══ DATA EXTRACTS ══

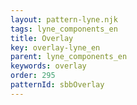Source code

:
 ```yaml
---
layout: pattern-lyne.njk
tags: lyne_components_en
title: Overlay
key: overlay-lyne_en
parent: lyne_components_en
keywords: overlay
order: 295
patternId: sbbOverlay
---
```

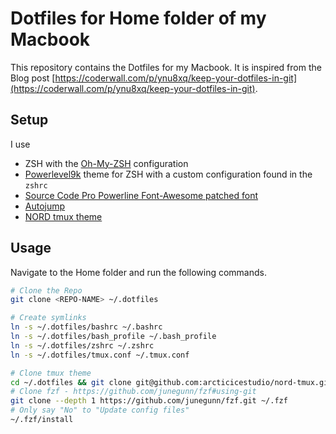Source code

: # Dotfiles for Home folder of my Macbook

This repository contains the Dotfiles for my Macbook. It is inspired from the Blog post [https://coderwall.com/p/ynu8xq/keep-your-dotfiles-in-git](https://coderwall.com/p/ynu8xq/keep-your-dotfiles-in-git).

## Setup

I use

- ZSH with the [Oh-My-ZSH](https://github.com/robbyrussell/oh-my-zsh) configuration
- [Powerlevel9k](https://github.com/bhilburn/powerlevel9k) theme for ZSH with a custom configuration found in the `zshrc`
- [Source Code Pro Powerline Font-Awesome patched font](https://github.com/gabrielelana/awesome-terminal-fonts/raw/patching-strategy/patched/SourceCodePro%2BPowerline%2BAwesome%2BRegular.ttf)
- [Autojump](https://github.com/wting/autojump)
- [NORD tmux theme](https://github.com/arcticicestudio/nord-tmux)

## Usage

Navigate to the Home folder and run the following commands.

```bash
# Clone the Repo
git clone <REPO-NAME> ~/.dotfiles

# Create symlinks
ln -s ~/.dotfiles/bashrc ~/.bashrc
ln -s ~/.dotfiles/bash_profile ~/.bash_profile
ln -s ~/.dotfiles/zshrc ~/.zshrc
ln -s ~/.dotfiles/tmux.conf ~/.tmux.conf

# Clone tmux theme
cd ~/.dotfiles && git clone git@github.com:arcticicestudio/nord-tmux.git
# Clone fzf - https://github.com/junegunn/fzf#using-git
git clone --depth 1 https://github.com/junegunn/fzf.git ~/.fzf
# Only say "No" to "Update config files"
~/.fzf/install
```
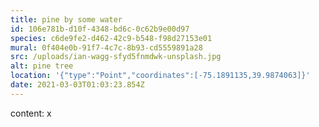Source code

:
 ```yaml
---
title: pine by some water
id: 106e781b-d10f-4348-bd6c-0c62b9e00d97
species: c6de9fe2-d462-42c9-b548-f98d27153e01
mural: 0f404e0b-91f7-4c7c-8b93-cd5559891a28
src: /uploads/ian-wagg-sfyd5fnmdwk-unsplash.jpg
alt: pine tree
location: '{"type":"Point","coordinates":[-75.1891135,39.9874063]}'
date: 2021-03-03T01:03:23.854Z
---
```

content: x
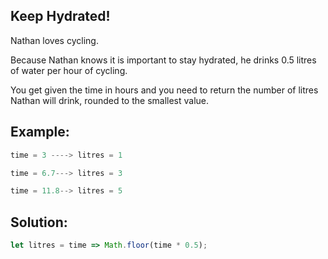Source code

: 
## Keep Hydrated!


Nathan loves cycling.

Because Nathan knows it is important to stay hydrated, he drinks 0.5 litres of water per hour of cycling.

You get given the time in hours and you need to return the number of litres Nathan will drink, rounded to the smallest value.


## Example:

```javascript
time = 3 ----> litres = 1

time = 6.7---> litres = 3

time = 11.8--> litres = 5
```


## Solution:

```javascript
let litres = time => Math.floor(time * 0.5);
```


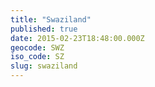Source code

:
 ```yaml
---
title: "Swaziland"
published: true
date: 2015-02-23T18:48:00.000Z
geocode: SWZ
iso_code: SZ
slug: swaziland
---
```


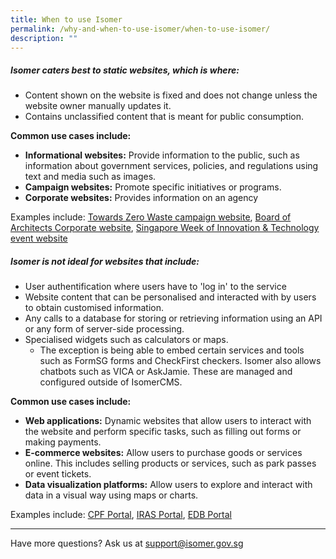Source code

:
 ```yaml
---
title: When to use Isomer
permalink: /why-and-when-to-use-isomer/when-to-use-isomer/
description: ""
---
```

##### Isomer caters best to static websites, which is where:

- Content shown on the website is fixed and does not change unless the website owner manually updates it.   
- Contains unclassified content that is meant for public consumption.
    
**Common use cases include:**    
- **Informational websites:** Provide information to the public, such as information about government services, policies, and regulations using text and media such as images.   
- **Campaign websites:** Promote specific initiatives or programs.  
- **Corporate websites:** Provides information on an agency
    
Examples include: [Towards Zero Waste campaign website](https://www.towardszerowaste.gov.sg/), [Board of Architects Corporate website](https://www.boa.gov.sg/), [Singapore Week of Innovation & Technology event website](https://www.switchsg.org/)
    
##### Isomer is not ideal for websites that include:
    
- User authentification where users have to 'log in' to the service  
- Website content that can be personalised and interacted with by users to obtain customised information.  
- Any calls to a database for storing or retrieving information using an API or any form of server-side processing.  
- Specialised widgets such as calculators or maps.  
	- The exception is being able to embed certain services and tools such as FormSG forms and CheckFirst checkers. Isomer also allows chatbots such as VICA or AskJamie. These are managed and configured outside of IsomerCMS. 

    
**Common use cases include:**  
- **Web applications:** Dynamic websites that allow users to interact with the website and perform specific tasks, such as filling out forms or making payments.  
- **E-commerce websites:** Allow users to purchase goods or services online. This includes selling products or services, such as park passes or event tickets.  
- **Data visualization platforms:** Allow users to explore and interact with data in a visual way using maps or charts.
    
Examples include: [CPF Portal](https://cpf.gov.sg/), [IRAS Portal](https://iras.gov.sg/), [EDB Portal](https://portal.edb.gov.sg/)

---

Have more questions? Ask us at [support@isomer.gov.sg](mailto:%20support@isomer.gov.sg)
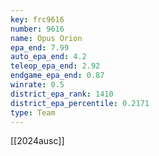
```yaml
---
key: frc9616
number: 9616
name: Opus Orion
epa_end: 7.99
auto_epa_end: 4.2
teleop_epa_end: 2.92
endgame_epa_end: 0.87
winrate: 0.5
district_epa_rank: 1410
district_epa_percentile: 0.2171
type: Team
---
```

[[2024ausc]]
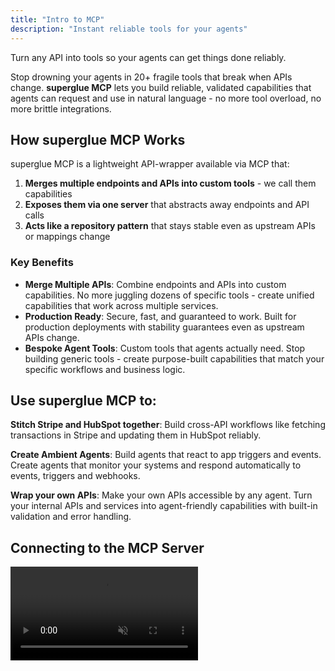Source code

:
 ```yaml
---
title: "Intro to MCP"
description: "Instant reliable tools for your agents"
---
```


Turn any API into tools so your agents can get things done reliably.

Stop drowning your agents in 20+ fragile tools that break when APIs change. **superglue MCP** lets you build reliable, validated capabilities that agents can request and use in natural language - no more tool overload, no more brittle integrations.

## How superglue MCP Works

superglue MCP is a lightweight API-wrapper available via MCP that:

1. **Merges multiple endpoints and APIs into custom tools** - we call them capabilities
2. **Exposes them via one server** that abstracts away endpoints and API calls  
3. **Acts like a repository pattern** that stays stable even as upstream APIs or mappings change

### Key Benefits

- **Merge Multiple APIs**: Combine endpoints and APIs into custom capabilities. No more juggling dozens of specific tools - create unified capabilities that work across multiple services.
- **Production Ready**: Secure, fast, and guaranteed to work. Built for production deployments with stability guarantees even as upstream APIs change.
- **Bespoke Agent Tools**: Custom tools that agents actually need. Stop building generic tools - create purpose-built capabilities that match your specific workflows and business logic.

## Use superglue MCP to:

**Stitch Stripe and HubSpot together**: Build cross-API workflows like fetching transactions in Stripe and updating them in HubSpot reliably.

**Create Ambient Agents**: Build agents that react to app triggers and events. Create agents that monitor your systems and respond automatically to events, triggers and webhooks.

**Wrap your own APIs**: Make your own APIs accessible by any agent. Turn your internal APIs and services into agent-friendly capabilities with built-in validation and error handling.

## Connecting to the MCP Server

<video autoPlay muted loop playsInline className="w-full aspect-video" src="https://superglue.cloud/files/mcp.mp4" />

The superglue MCP server is available at the `/mcp` endpoint of your superglue instance.

- **Hosted Endpoint**: `https://mcp.superglue.ai/`
- **Self-Hosted Endpoint**: `http://<your-superglue-host>:<port>/mcp` (e.g., `http://localhost:3000/mcp`)

```Connection String for Cursor / Windsurf / Claude Code (requires mcp-remote)
{
	"mcpServers": {
	  "superglue": {
			"command": "npx",
			"args": [
				"mcp-remote",
				"https://mcp.superglue.ai",
				"--header",
				"Authorization:${AUTH_HEADER}"
			],
			"env": {
				"AUTH_HEADER": "Bearer YOUR_SUPERGLUE_API_KEY"
			}	
	    }
	}
}
```

The reason this request is structured in an odd way (AUTH_HEADER instead of AUTH_TOKEN) is because Cursor does not allow spaces within the args array, but does so for env vars. This might become obsolete in future versions.

## Using superglueMCP Tools

Switch to the agent mode of your LLM interface and prompt to build or execute a superglue tool. All superglue tools are exposed through MCP. For the video example to work, you need to share your HubSpot API key when running the tool.

<video autoPlay muted loop playsInline className="w-full aspect-video" src="https://superglue.cloud/files/mcp-short.mp4" />

### Authentication

All requests to the MCP server must be authenticated. superglue's MCP integration uses a key-based authentication system just like the GQL endpoint, see [quickstart](/quickstart).

### Session Management

MCP interactions are session-based. A session allows the server to maintain context across multiple requests from the same client.

- **Establishing a Session**:
  - To start a new session, the client sends an MCP `initialize` request to the `/mcp` endpoint (typically via a POST request).
  - The server responds with a `sessionId` (e.g., in a header or the response body, though MCP standard usually involves the server generating it and the client then using it). The superglue implementation generates a UUID for the session.
- **Maintaining a Session**:
  - For subsequent requests within the same session, the client must include the `mcp-session-id` header with the value of the `sessionId` received during initialization.
  - `POST /mcp`: Used for most MCP requests like `listTools` and `callTool`.
  - `GET /mcp` & `DELETE /mcp`: The `handleMcpSessionRequest` in `mcp-server.ts` suggests these might be used for session-specific operations, requiring the `mcp-session-id` header. For example, to check session status or explicitly close a session if implemented.

<Tip>
  You can find an overview of all superglue MCP tools [here](/docs/mcp/mcp-tools).
</Tip>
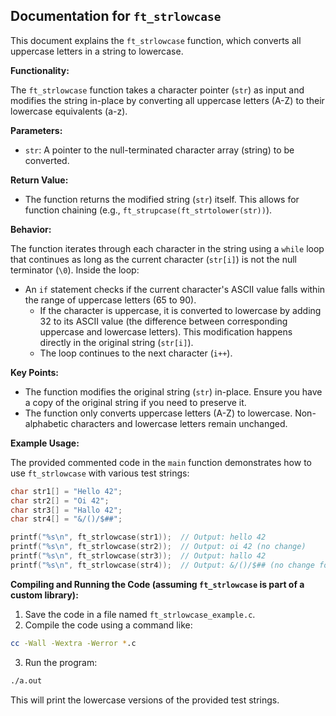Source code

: ## Documentation for `ft_strlowcase`

This document explains the `ft_strlowcase` function, which converts all uppercase letters in a string to lowercase.

**Functionality:**

The `ft_strlowcase` function takes a character pointer (`str`) as input and modifies the string in-place by converting all uppercase letters (A-Z) to their lowercase equivalents (a-z).

**Parameters:**

- `str`: A pointer to the null-terminated character array (string) to be converted.

**Return Value:**

- The function returns the modified string (`str`) itself. This allows for function chaining (e.g., `ft_strupcase(ft_strtolower(str))`).

**Behavior:**

The function iterates through each character in the string using a `while` loop that continues as long as the current character (`str[i]`) is not the null terminator (`\0`). Inside the loop:

- An `if` statement checks if the current character's ASCII value falls within the range of uppercase letters (65 to 90).
    - If the character is uppercase, it is converted to lowercase by adding 32 to its ASCII value (the difference between corresponding uppercase and lowercase letters). This modification happens directly in the original string (`str[i]`).
    - The loop continues to the next character (`i++`).

**Key Points:**

- The function modifies the original string (`str`) in-place. Ensure you have a copy of the original string if you need to preserve it.
- The function only converts uppercase letters (A-Z) to lowercase. Non-alphabetic characters and lowercase letters remain unchanged.

**Example Usage:**

The provided commented code in the `main` function demonstrates how to use `ft_strlowcase` with various test strings:

```c
char str1[] = "Hello 42";
char str2[] = "Oi 42";
char str3[] = "Hallo 42";
char str4[] = "&/()/$##";

printf("%s\n", ft_strlowcase(str1));  // Output: hello 42
printf("%s\n", ft_strlowcase(str2));  // Output: oi 42 (no change)
printf("%s\n", ft_strlowcase(str3));  // Output: hallo 42
printf("%s\n", ft_strlowcase(str4));  // Output: &/()/$## (no change for non-alphabetic characters)
```

**Compiling and Running the Code (assuming `ft_strlowcase` is part of a custom library):**

1. Save the code in a file named `ft_strlowcase_example.c`.
2. Compile the code using a command like:

```bash
cc -Wall -Wextra -Werror *.c
```

3. Run the program:

```bash
./a.out
```

This will print the lowercase versions of the provided test strings.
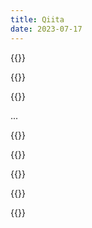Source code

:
 ```yaml
---
title: Qiita
date: 2023-07-17
---
```


{{<qiita link="https://qiita.com/dai08srhg/items/1b69d9db1a7094718e00">}}

{{<qiita link="https://qiita.com/dai08srhg/items/1b69d9db1a7094718e00">}}

{{<qiita link="https://qiita.com/dai08srhg/items/6b97f15e8eff699f20db">}}

...
<!--more-->

{{<qiita link="https://qiita.com/dai08srhg/items/429104a6383a53655552">}}

{{<qiita link="https://qiita.com/dai08srhg/items/b57a0f8e112467e662be">}}

{{<qiita link="https://qiita.com/dai08srhg/items/dd4db729f965b2c6963d">}}

{{<qiita link="https://qiita.com/dai08srhg/items/61f23cf0ad19abc314b8">}}

{{<qiita link="https://qiita.com/dai08srhg/items/eb08fc98e7149748a9d5">}}
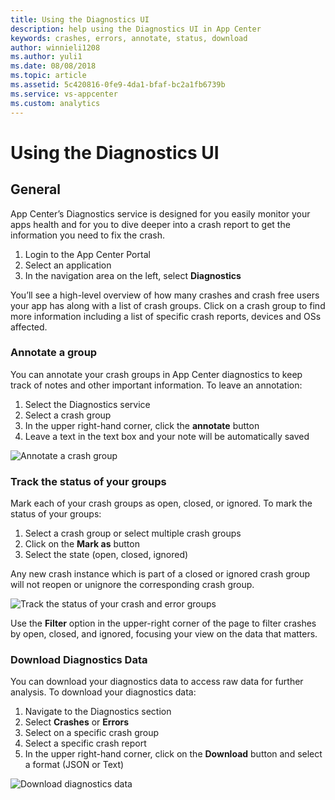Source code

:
 ```yaml
---
title: Using the Diagnostics UI
description: help using the Diagnostics UI in App Center
keywords: crashes, errors, annotate, status, download
author: winnieli1208
ms.author: yuli1
ms.date: 08/08/2018
ms.topic: article
ms.assetid: 5c420816-0fe9-4da1-bfaf-bc2a1fb6739b
ms.service: vs-appcenter
ms.custom: analytics 
---
```


# Using the Diagnostics UI

## General

App Center’s Diagnostics service is designed for you easily monitor your apps health and for you to dive deeper into a crash report to get the information you need to fix the crash.  

1. Login to the App Center Portal
2. Select an application
3. In the navigation area on the left, select **Diagnostics**

You’ll see a high-level overview of how many crashes and crash free users your app has along with a list of crash groups. Click on a crash group to find more information including a list of specific crash reports, devices and OSs affected.

### Annotate a group

You can annotate your crash groups in App Center diagnostics to keep track of notes and other important information. To leave an annotation:

1. Select the Diagnostics service
2. Select a crash group
3. In the upper right-hand corner, click the **annotate** button
4. Leave a text in the text box and your note will be automatically saved

![Annotate a crash group](~/diagnostics/images/annotate.png)

### Track the status of your groups

Mark each of your crash groups as open, closed, or ignored. To mark the status of your groups:

1. Select a crash group or select multiple crash groups
2. Click on the **Mark as** button  
3. Select the state (open, closed, ignored)

Any new crash instance which is part of a closed or ignored crash group will not reopen or unignore the corresponding crash group.

![Track the status of your crash and error groups](~/diagnostics/images/track-status.png)

Use the **Filter** option in the upper-right corner of the page to filter crashes by open, closed, and ignored, focusing your view on the data that matters.

### Download Diagnostics Data

You can download your diagnostics data to access raw data for further analysis. To download your diagnostics data:  

1. Navigate to the Diagnostics section
2. Select **Crashes** or **Errors**
3. Select on a specific crash group
4. Select a specific crash report
5. In the upper right-hand corner, click on the **Download** button and select a format (JSON or Text)

![Download diagnostics data](~/diagnostics/images/download.png)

═══

WHAT YOU NEED TO DO:
When a line of the records holds the word "agents", copy that line.

ANSWER TO THIS EXERCISE:
description: "Instant reliable tools for your agents"
Turn any API into tools so your agents can get things done reliably.
Stop drowning your agents in 20+ fragile tools that break when APIs change. **superglue MCP** lets you build reliable, validated capabilities that agents can request and use in natural language - no more tool overload, no more brittle integrations.
- **Bespoke Agent Tools**: Custom tools that agents actually need. Stop building generic tools - create purpose-built capabilities that match your specific workflows and business logic.
**Create Ambient Agents**: Build agents that react to app triggers and events. Create agents that monitor your systems and respond automatically to events, triggers and webhooks.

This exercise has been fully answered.